I am trying to loop through all the arguments in my function (except the first) and filter out the numbers that i am looping in the array (which would be the first argument). I am not sure why this is not working. Thanks.
function destroyer(arr) {
// Remove all the values
for(let i = 1; i < arguments.length; i++){
arr = arr.filter(function(x){
return x !== arguments[i];
})
}
return arr;
}
console.log(destroyer([1, 2, 3, 1, 2, 3], 2, 3));
User Agent is: Mozilla/5.0 (Macintosh; Intel Mac OS X 10_13_6) AppleWebKit/537.36 (KHTML, like Gecko) Chrome/76.0.3809.132 Safari/537.36.
don’t use arguments inside loop it is an array like object but not true array, therefore, filter function was evaluating everything true.
just modified your code:
> function destroyer(arr) {
> // Remove all the values
> let args = [...arguments]
> for(let i = 1; i < arguments.length; i++){
> arr = arr.filter(function(x){
> return x !== args[i];
> })
> }
This is not the reason, but what you’re doing does fix it and made it obvious why:
@joshfer2000arguments refers to the arguments of a function. So if you use it like
arr.filter(function(x) { return x !== arguments[i]; })

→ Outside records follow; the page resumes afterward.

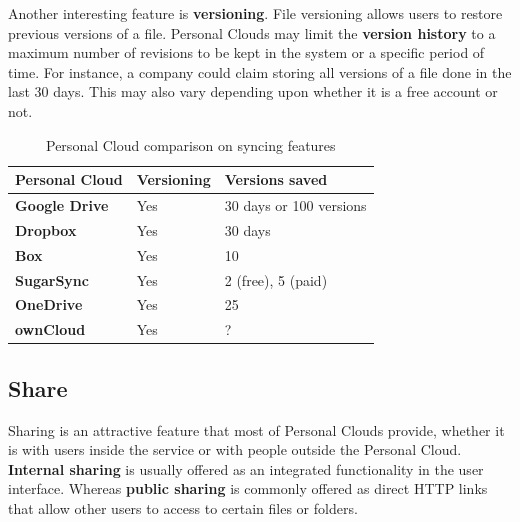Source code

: Another interesting feature is \textbf{versioning}. File versioning allows users to restore previous versions of a file. Personal Clouds may limit the \textbf{version history} to a maximum number of revisions to be kept in the system or a specific period of time. For instance, a company could claim storing all versions of a file done in the last 30 days. This may also vary depending upon whether it is a free account or not.


{
\def\arraystretch{1.5}

\begin{table}
\begin{center}
    \begin{tabular}{ | p{3.3cm} | p{2cm} | p{2.9cm} | }
    \hline
    \rowcolor[gray]{0.8}

	\textbf{Personal Cloud} &
	\textbf{Versioning} & 
	\textbf{Versions saved} \\ \hline

	\textbf{Google Drive} &
	Yes &
	30 days or 100 versions \\ \hline

	\textbf{Dropbox} &
	Yes &
	30 days \\ \hline
	
	\textbf{Box} &
	Yes &
	10 \\ \hline
	
	\textbf{SugarSync} & 
	Yes &
	2 (free), 5 (paid) \\ \hline
	
	\textbf{OneDrive} & 
	Yes &
	25 \\ \hline
	
	\textbf{ownCloud} &
	Yes &
	? \\ \hline

    \end{tabular}
    \caption{Personal Cloud comparison on syncing features}
    \label{tab:pc_syncing}
\end{center}
\end{table}
}

\subsection{Share}


Sharing is an attractive feature that most of Personal Clouds provide, whether it is with users inside the service or with people outside the Personal Cloud. \textbf{Internal sharing} is usually offered as an integrated functionality in the user interface. Whereas \textbf{public sharing} is commonly offered as direct HTTP links that allow other users to access to certain files or folders.


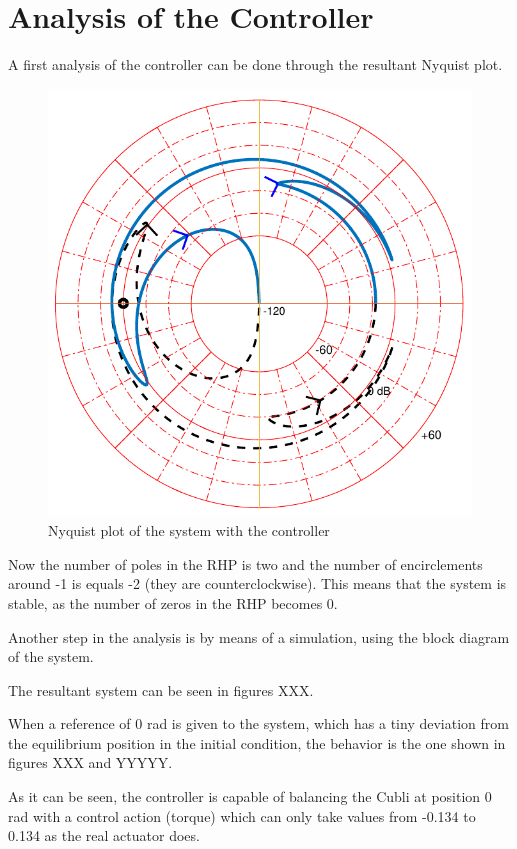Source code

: \section{Analysis of the Controller}\label{analysisController}
A first analysis of the controller can be done through the resultant Nyquist plot.

\begin{figure}[H] 
	\centering 
	\includegraphics[scale=0.46]{figures/nyquistController}	
	\caption{Nyquist plot of the system with the controller}
	\label{nyquistController}
\end{figure}

Now the number of poles in the RHP is two and the number of encirclements around -1 is equals -2 (they are counterclockwise). This means that the system is stable, as the number of zeros in the RHP becomes 0.

Another step in the analysis is by means of a simulation, using the block diagram of the system.

The resultant system can be seen in figures XXX.


When a reference of 0 rad is given to the system, which has a tiny deviation from the equilibrium position in the initial condition, the behavior is the one shown in figures XXX and YYYYY. 


As it can be seen, the controller is capable of balancing the Cubli at position 0 rad with a control action (torque) which can only take values from -0.134 to 0.134 as the real actuator does.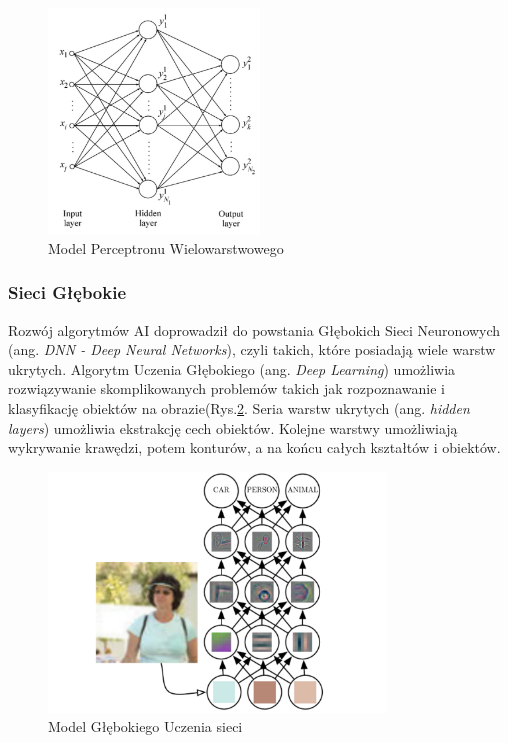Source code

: \begin{figure}
  \centering
  \includegraphics[width=0.5\textwidth]{img/mlp.png}
  \caption{Model Perceptronu Wielowarstwowego}
  \label{mlp}
\end{figure}


\subsubsection{Sieci Głębokie}

Rozwój algorytmów AI doprowadził do powstania Głębokich Sieci Neuronowych (ang. 
\emph{DNN - Deep Neural Networks}), czyli takich, które posiadają wiele 
warstw ukrytych\cite{Goodfellow-et-al-2016}. Algorytm Uczenia Głębokiego (ang. 
\emph{Deep Learning}) umożliwia rozwiązywanie skomplikowanych problemów takich 
jak rozpoznawanie i klasyfikację obiektów na obrazie(Rys.\ref{dnn}. Seria warstw 
ukrytych (ang. \emph{hidden layers}) umożliwia ekstrakcję cech obiektów. 
Kolejne warstwy umożliwiają wykrywanie krawędzi, potem konturów, a na końcu 
całych kształtów i obiektów.

\begin{figure}[!h]
  \centering
  \includegraphics[width=0.8\textwidth]{img/dnn-object-recog.png}
  \caption{Model Głębokiego Uczenia sieci}
  \label{dnn}
\end{figure}


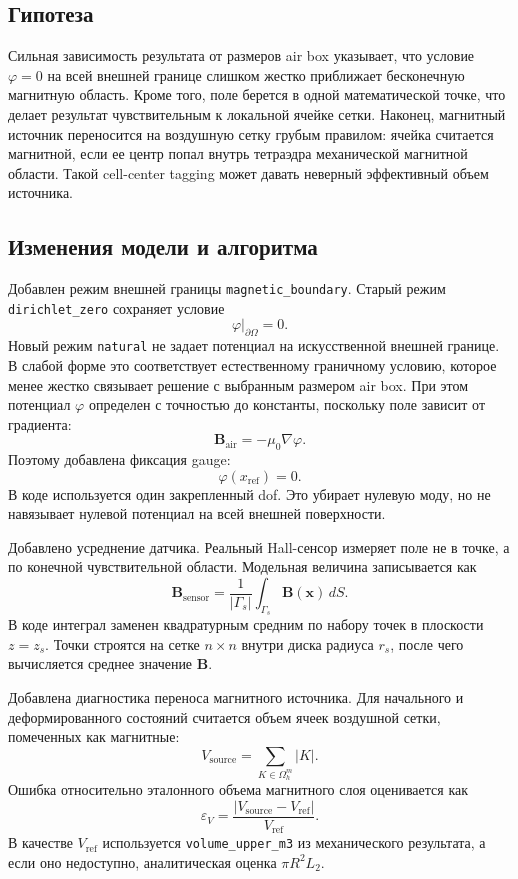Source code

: \documentclass[12pt,a4paper]{article}
\begin{document}
\subsection*{Гипотеза}

Сильная зависимость результата от размеров air box указывает, что условие
\(\varphi=0\) на всей внешней границе слишком жестко приближает бесконечную
магнитную область. Кроме того, поле берется в одной математической точке, что
делает результат чувствительным к локальной ячейке сетки. Наконец, магнитный
источник переносится на воздушную сетку грубым правилом: ячейка считается
магнитной, если ее центр попал внутрь тетраэдра механической магнитной области.
Такой cell-center tagging может давать неверный эффективный объем источника.

\subsection*{Изменения модели и алгоритма}

Добавлен режим внешней границы \texttt{magnetic\_boundary}. Старый режим
\texttt{dirichlet\_zero} сохраняет условие
\[
    \varphi|_{\partial\Omega}=0.
\]
Новый режим \texttt{natural} не задает потенциал на искусственной внешней
границе. В слабой форме это соответствует естественному граничному условию,
которое менее жестко связывает решение с выбранным размером air box. При этом
потенциал \(\varphi\) определен с точностью до константы, поскольку поле зависит
от градиента:
\[
    \mathbf B_{\mathrm{air}} = -\mu_0 \nabla\varphi.
\]
Поэтому добавлена фиксация gauge:
\[
    \varphi(x_{\mathrm{ref}})=0.
\]
В коде используется один закрепленный dof. Это убирает нулевую моду, но не
навязывает нулевой потенциал на всей внешней поверхности.

Добавлено усреднение датчика. Реальный Hall-сенсор измеряет поле не в точке, а
по конечной чувствительной области. Модельная величина записывается как
\[
    \mathbf B_{\mathrm{sensor}}
    =
    \frac{1}{|\Gamma_s|}
    \int_{\Gamma_s} \mathbf B(\mathbf x)\,dS.
\]
В коде интеграл заменен квадратурным средним по набору точек в плоскости
\(z=z_s\). Точки строятся на сетке \(n\times n\) внутри диска радиуса
\(r_s\), после чего вычисляется среднее значение \(\mathbf B\).

Добавлена диагностика переноса магнитного источника. Для начального и
деформированного состояний считается объем ячеек воздушной сетки, помеченных
как магнитные:
\[
    V_{\mathrm{source}} = \sum_{K\in\Omega_h^m} |K|.
\]
Ошибка относительно эталонного объема магнитного слоя оценивается как
\[
    \varepsilon_V =
    \frac{|V_{\mathrm{source}} - V_{\mathrm{ref}}|}{V_{\mathrm{ref}}}.
\]
В качестве \(V_{\mathrm{ref}}\) используется \texttt{volume\_upper\_m3} из
механического результата, а если оно недоступно, аналитическая оценка
\(\pi R^2 L_2\).
\end{document}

arguments is the arguments for that function above that you’re giving to filter.
If you use an arrow function, arrow functions do not have an arguments object; arguments points at the arguments of the outer function, so it works fine. Or you copy the arguments from the outer function and use those, as @avatarfreak did.

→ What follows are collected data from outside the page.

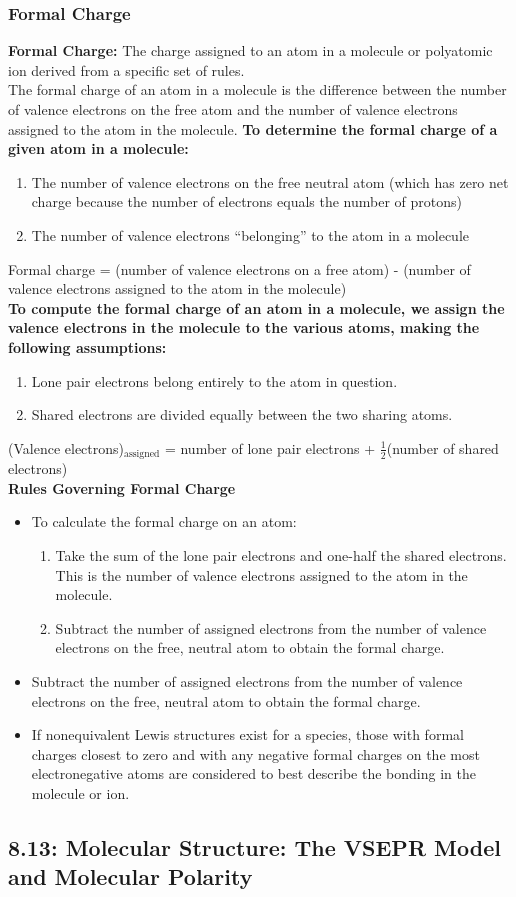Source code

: \documentclass[12pt]{extarticle}
\begin{document}
\subsubsection*{Formal Charge}
\textbf{Formal Charge:}
The charge assigned to an atom in a molecule or polyatomic ion derived from a specific set of rules.
\\The formal charge of an atom in a molecule is  the difference between the number of valence electrons on the free atom and the number of valence electrons assigned to the atom in the molecule.
\textbf{To determine the formal charge of a given atom in a molecule:}
\begin{enumerate}
    \item The number of valence electrons on the free neutral atom (which has zero net charge because the number of electrons equals the number of protons)
    \item The number of valence electrons “belonging” to the atom in a molecule
\end{enumerate}
Formal charge = (number of valence electrons on a free atom) - (number of valence electrons assigned to the atom in the molecule)
\\\textbf{To compute the formal charge of an atom in a molecule, we assign the valence electrons in the molecule to the various atoms, making the following assumptions:}
\begin{enumerate}
    \item Lone pair electrons belong entirely to the atom in question.
    \item Shared electrons are divided equally between the two sharing atoms.
\end{enumerate}
(Valence electrons)$_{\text{assigned}}$ = number of lone pair electrons + $\frac{1}{2}$(number of shared electrons)
\\\textbf{Rules Governing Formal Charge}
\begin{itemize}
    \item To calculate the formal charge on an atom:
    \begin{enumerate}
        \item Take the sum of the lone pair electrons and one-half the shared electrons. This is the number of valence electrons assigned to the atom in the molecule.
        \item Subtract the number of assigned electrons from the number of valence electrons on the free, neutral atom to obtain the formal charge.
    \end{enumerate}
    \item Subtract the number of assigned electrons from the number of valence electrons on the free, neutral atom to obtain the formal charge.
    \item If nonequivalent Lewis structures exist for a species, those with formal charges closest to zero and with any negative formal charges on the most electronegative atoms are considered to best describe the bonding in the molecule or ion.
\end{itemize}

\subsection*{8.13: Molecular Structure: The VSEPR Model and Molecular Polarity}
\end{document}
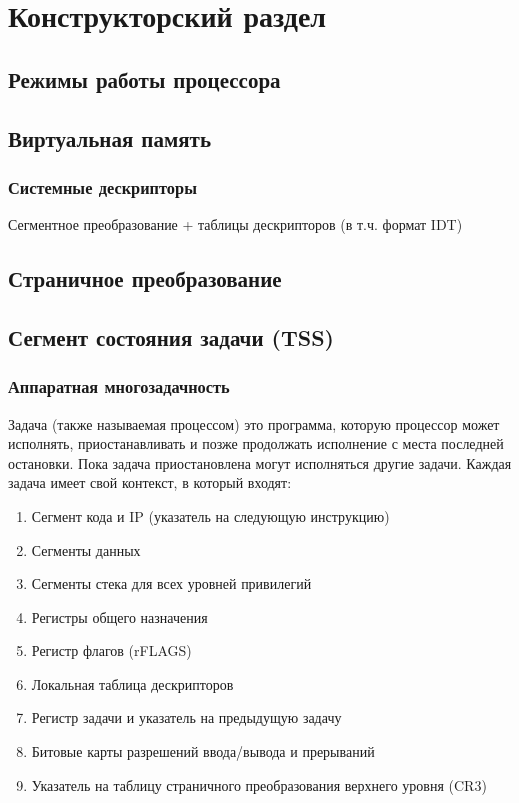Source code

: \chapter{Конструкторский раздел}
\label{cha:design}

\section{Режимы работы процессора}

\section{Виртуальная память}
\subsection{Системные дескрипторы}
\label{subsec:system_desriptor_format}

Сегментное преобразование + таблицы дескрипторов (в т.ч. формат IDT)

\section{Страничное преобразование}

\section{Сегмент состояния задачи (TSS)}
\subsection{Аппаратная многозадачность}
Задача (также называемая процессом) это программа, которую процессор может
исполнять, приостанавливать и позже продолжать исполнение с места последней
остановки. Пока задача приостановлена могут исполняться другие задачи. Каждая
задача имеет свой контекст, в который входят:
\begin{enumerate}
\item Сегмент кода и IP (указатель на следующую инструкцию)
\item Сегменты данных
\item Сегменты стека для всех уровней привилегий
\item Регистры общего назначения
\item Регистр флагов (rFLAGS)
\item Локальная таблица дескрипторов
\item Регистр задачи и указатель на предыдущую задачу
\item Битовые карты разрешений ввода/вывода и прерываний
\item Указатель на таблицу страничного преобразования верхнего уровня (CR3)
\end{enumerate}

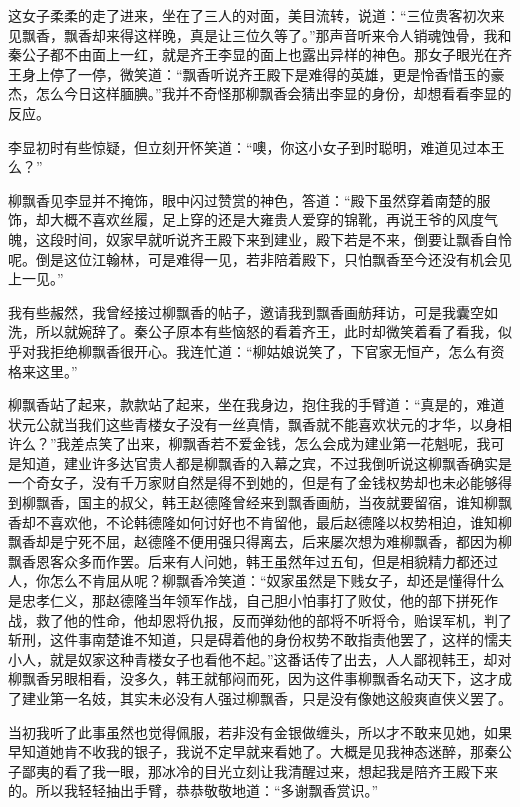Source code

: 这女子柔柔的走了进来，坐在了三人的对面，美目流转，说道：“三位贵客初次来见飘香，飘香却来得这样晚，真是让三位久等了。”那声音听来令人销魂蚀骨，我和秦公子都不由面上一红，就是齐王李显的面上也露出异样的神色。那女子眼光在齐王身上停了一停，微笑道：“飘香听说齐王殿下是难得的英雄，更是怜香惜玉的豪杰，怎么今日这样腼腆。”我并不奇怪那柳飘香会猜出李显的身份，却想看看李显的反应。

李显初时有些惊疑，但立刻开怀笑道：“噢，你这小女子到时聪明，难道见过本王么？”

柳飘香见李显并不掩饰，眼中闪过赞赏的神色，答道：“殿下虽然穿着南楚的服饰，却大概不喜欢丝履，足上穿的还是大雍贵人爱穿的锦靴，再说王爷的风度气魄，这段时间，奴家早就听说齐王殿下来到建业，殿下若是不来，倒要让飘香自怜呢。倒是这位江翰林，可是难得一见，若非陪着殿下，只怕飘香至今还没有机会见上一见。”

我有些赧然，我曾经接过柳飘香的帖子，邀请我到飘香画舫拜访，可是我囊空如洗，所以就婉辞了。秦公子原本有些恼怒的看着齐王，此时却微笑着看了看我，似乎对我拒绝柳飘香很开心。我连忙道：“柳姑娘说笑了，下官家无恒产，怎么有资格来这里。”

柳飘香站了起来，款款站了起来，坐在我身边，抱住我的手臂道：“真是的，难道状元公就当我们这些青楼女子没有一丝真情，飘香就不能喜欢状元的才华，以身相许么？”我差点笑了出来，柳飘香若不爱金钱，怎么会成为建业第一花魁呢，我可是知道，建业许多达官贵人都是柳飘香的入幕之宾，不过我倒听说这柳飘香确实是一个奇女子，没有千万家财自然是得不到她的，但是有了金钱权势却也未必能够得到柳飘香，国主的叔父，韩王赵德隆曾经来到飘香画舫，当夜就要留宿，谁知柳飘香却不喜欢他，不论韩德隆如何讨好也不肯留他，最后赵德隆以权势相迫，谁知柳飘香却是宁死不屈，赵德隆不便用强只得离去，后来屡次想为难柳飘香，都因为柳飘香恩客众多而作罢。后来有人问她，韩王虽然年过五旬，但是相貌精力都还过人，你怎么不肯屈从呢？柳飘香冷笑道：“奴家虽然是下贱女子，却还是懂得什么是忠孝仁义，那赵德隆当年领军作战，自己胆小怕事打了败仗，他的部下拼死作战，救了他的性命，他却恩将仇报，反而弹劾他的部将不听将令，贻误军机，判了斩刑，这件事南楚谁不知道，只是碍着他的身份权势不敢指责他罢了，这样的懦夫小人，就是奴家这种青楼女子也看他不起。”这番话传了出去，人人鄙视韩王，却对柳飘香另眼相看，没多久，韩王就郁闷而死，因为这件事柳飘香名动天下，这才成了建业第一名妓，其实未必没有人强过柳飘香，只是没有像她这般爽直侠义罢了。

当初我听了此事虽然也觉得佩服，若非没有金银做缠头，所以才不敢来见她，如果早知道她肯不收我的银子，我说不定早就来看她了。大概是见我神态迷醉，那秦公子鄙夷的看了我一眼，那冰冷的目光立刻让我清醒过来，想起我是陪齐王殿下来的。所以我轻轻抽出手臂，恭恭敬敬地道：“多谢飘香赏识。”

Note: “Array-like” means that arguments has a length property and properties indexed from zero, but it doesn’t have Array's built-in methods like forEach() and map()
That’s irrelevant, it’s because arguments refers to the arguments for the currently scoped function, @joshfer2000’s solution is failing because of that. I’m sorry, but what you’ve posted literally contradicts what you’re saying.